Your task is to restate the data word for word.
"""
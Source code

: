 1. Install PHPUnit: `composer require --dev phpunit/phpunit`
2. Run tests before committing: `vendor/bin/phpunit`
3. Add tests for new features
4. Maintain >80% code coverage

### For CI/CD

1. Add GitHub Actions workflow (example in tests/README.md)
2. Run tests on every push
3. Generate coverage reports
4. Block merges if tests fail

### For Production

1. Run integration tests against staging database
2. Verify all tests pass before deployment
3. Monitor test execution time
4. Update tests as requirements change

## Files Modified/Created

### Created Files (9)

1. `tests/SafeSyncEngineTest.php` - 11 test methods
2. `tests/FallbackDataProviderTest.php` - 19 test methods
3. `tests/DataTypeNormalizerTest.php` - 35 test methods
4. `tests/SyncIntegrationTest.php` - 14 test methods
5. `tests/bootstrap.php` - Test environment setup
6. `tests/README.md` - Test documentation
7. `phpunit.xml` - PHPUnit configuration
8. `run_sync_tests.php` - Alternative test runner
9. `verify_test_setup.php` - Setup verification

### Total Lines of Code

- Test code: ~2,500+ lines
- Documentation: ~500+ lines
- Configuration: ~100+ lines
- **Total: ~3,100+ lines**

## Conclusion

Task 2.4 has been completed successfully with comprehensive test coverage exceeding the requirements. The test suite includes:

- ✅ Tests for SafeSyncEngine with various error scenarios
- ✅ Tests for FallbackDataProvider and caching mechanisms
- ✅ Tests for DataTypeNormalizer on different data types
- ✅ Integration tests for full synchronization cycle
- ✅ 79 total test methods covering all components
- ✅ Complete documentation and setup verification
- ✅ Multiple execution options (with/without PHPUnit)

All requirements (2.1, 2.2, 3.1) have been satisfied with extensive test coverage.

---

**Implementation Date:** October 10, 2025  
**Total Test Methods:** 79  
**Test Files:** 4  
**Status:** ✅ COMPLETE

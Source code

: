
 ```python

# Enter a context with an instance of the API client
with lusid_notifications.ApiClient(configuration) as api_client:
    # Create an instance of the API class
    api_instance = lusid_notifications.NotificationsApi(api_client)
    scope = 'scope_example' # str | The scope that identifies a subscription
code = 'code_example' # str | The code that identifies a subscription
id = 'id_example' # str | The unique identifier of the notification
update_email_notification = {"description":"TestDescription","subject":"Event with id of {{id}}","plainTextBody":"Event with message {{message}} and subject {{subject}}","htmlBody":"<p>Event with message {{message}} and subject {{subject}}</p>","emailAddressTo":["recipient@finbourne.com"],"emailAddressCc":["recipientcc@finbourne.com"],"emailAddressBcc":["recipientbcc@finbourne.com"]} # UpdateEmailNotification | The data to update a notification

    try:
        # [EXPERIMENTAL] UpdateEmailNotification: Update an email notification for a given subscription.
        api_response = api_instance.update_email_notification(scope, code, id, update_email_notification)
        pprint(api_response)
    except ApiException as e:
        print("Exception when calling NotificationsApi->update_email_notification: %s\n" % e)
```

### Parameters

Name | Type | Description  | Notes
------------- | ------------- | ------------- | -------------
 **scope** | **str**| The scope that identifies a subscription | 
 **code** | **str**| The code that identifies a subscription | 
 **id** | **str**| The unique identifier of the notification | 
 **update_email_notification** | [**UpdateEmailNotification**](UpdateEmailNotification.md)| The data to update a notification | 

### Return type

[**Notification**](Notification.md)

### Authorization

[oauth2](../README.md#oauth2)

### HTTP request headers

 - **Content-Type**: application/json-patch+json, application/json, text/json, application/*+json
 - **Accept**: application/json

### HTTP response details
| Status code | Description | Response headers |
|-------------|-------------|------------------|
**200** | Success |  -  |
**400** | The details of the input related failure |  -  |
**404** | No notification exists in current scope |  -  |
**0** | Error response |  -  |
"""
_Task output_:
Source code

: 1. Install PHPUnit: `composer require --dev phpunit/phpunit`
2. Run tests before committing: `vendor/bin/phpunit`
3. Add tests for new features
4. Maintain >80% code coverage

### For CI/CD

1. Add GitHub Actions workflow (example in tests/README.md)
2. Run tests on every push
3. Generate coverage reports
4. Block merges if tests fail

### For Production

1. Run integration tests against staging database
2. Verify all tests pass before deployment
3. Monitor test execution time
4. Update tests as requirements change

## Files Modified/Created

### Created Files (9)

1. `tests/SafeSyncEngineTest.php` - 11 test methods
2. `tests/FallbackDataProviderTest.php` - 19 test methods
3. `tests/DataTypeNormalizerTest.php` - 35 test methods
4. `tests/SyncIntegrationTest.php` - 14 test methods
5. `tests/bootstrap.php` - Test environment setup
6. `tests/README.md` - Test documentation
7. `phpunit.xml` - PHPUnit configuration
8. `run_sync_tests.php` - Alternative test runner
9. `verify_test_setup.php` - Setup verification

### Total Lines of Code

- Test code: ~2,500+ lines
- Documentation: ~500+ lines
- Configuration: ~100+ lines
- **Total: ~3,100+ lines**

## Conclusion

Task 2.4 has been completed successfully with comprehensive test coverage exceeding the requirements. The test suite includes:

- ✅ Tests for SafeSyncEngine with various error scenarios
- ✅ Tests for FallbackDataProvider and caching mechanisms
- ✅ Tests for DataTypeNormalizer on different data types
- ✅ Integration tests for full synchronization cycle
- ✅ 79 total test methods covering all components
- ✅ Complete documentation and setup verification
- ✅ Multiple execution options (with/without PHPUnit)

All requirements (2.1, 2.2, 3.1) have been satisfied with extensive test coverage.

---

**Implementation Date:** October 10, 2025  
**Total Test Methods:** 79  
**Test Files:** 4  
**Status:** ✅ COMPLETE

Source code

:
 ```python

# Enter a context with an instance of the API client
with lusid_notifications.ApiClient(configuration) as api_client:
    # Create an instance of the API class
    api_instance = lusid_notifications.NotificationsApi(api_client)
    scope = 'scope_example' # str | The scope that identifies a subscription
code = 'code_example' # str | The code that identifies a subscription
id = 'id_example' # str | The unique identifier of the notification
update_email_notification = {"description":"TestDescription","subject":"Event with id of {{id}}","plainTextBody":"Event with message {{message}} and subject {{subject}}","htmlBody":"<p>Event with message {{message}} and subject {{subject}}</p>","emailAddressTo":["recipient@finbourne.com"],"emailAddressCc":["recipientcc@finbourne.com"],"emailAddressBcc":["recipientbcc@finbourne.com"]} # UpdateEmailNotification | The data to update a notification

    try:
        # [EXPERIMENTAL] UpdateEmailNotification: Update an email notification for a given subscription.
        api_response = api_instance.update_email_notification(scope, code, id, update_email_notification)
        pprint(api_response)
    except ApiException as e:
        print("Exception when calling NotificationsApi->update_email_notification: %s\n" % e)
```

### Parameters

Name | Type | Description  | Notes
------------- | ------------- | ------------- | -------------
 **scope** | **str**| The scope that identifies a subscription | 
 **code** | **str**| The code that identifies a subscription | 
 **id** | **str**| The unique identifier of the notification | 
 **update_email_notification** | [**UpdateEmailNotification**](UpdateEmailNotification.md)| The data to update a notification | 

### Return type

[**Notification**](Notification.md)

### Authorization

[oauth2](../README.md#oauth2)

### HTTP request headers

 - **Content-Type**: application/json-patch+json, application/json, text/json, application/*+json
 - **Accept**: application/json

### HTTP response details
| Status code | Description | Response headers |
|-------------|-------------|------------------|
**200** | Success |  -  |
**400** | The details of the input related failure |  -  |
**404** | No notification exists in current scope |  -  |
**0** | Error response |  -  |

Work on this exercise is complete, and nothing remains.